[Start of section]

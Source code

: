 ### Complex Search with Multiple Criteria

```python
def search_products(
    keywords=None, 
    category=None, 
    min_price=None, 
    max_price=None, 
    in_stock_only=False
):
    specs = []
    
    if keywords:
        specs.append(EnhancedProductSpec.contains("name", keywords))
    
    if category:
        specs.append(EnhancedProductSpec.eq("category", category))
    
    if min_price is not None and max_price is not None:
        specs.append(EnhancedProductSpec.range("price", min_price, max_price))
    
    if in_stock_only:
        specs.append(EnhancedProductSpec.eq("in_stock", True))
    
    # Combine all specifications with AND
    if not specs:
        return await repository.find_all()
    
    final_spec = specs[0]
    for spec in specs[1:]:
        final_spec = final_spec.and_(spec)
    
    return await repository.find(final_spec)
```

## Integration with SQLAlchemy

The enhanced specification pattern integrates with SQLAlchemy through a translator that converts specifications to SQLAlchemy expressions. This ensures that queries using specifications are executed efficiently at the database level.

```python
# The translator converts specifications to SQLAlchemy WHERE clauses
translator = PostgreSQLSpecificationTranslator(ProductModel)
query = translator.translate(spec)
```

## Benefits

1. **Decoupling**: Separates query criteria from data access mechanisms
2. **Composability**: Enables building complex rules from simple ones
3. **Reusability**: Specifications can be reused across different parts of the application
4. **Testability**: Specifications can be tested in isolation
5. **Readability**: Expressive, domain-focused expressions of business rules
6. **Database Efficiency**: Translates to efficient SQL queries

[End of section]

#### WHAT THE EXERCISE ASKS:
If a line in the entries above contains "query", it counts toward the total; give only that total.

#### THE COMPLETED TASK:
2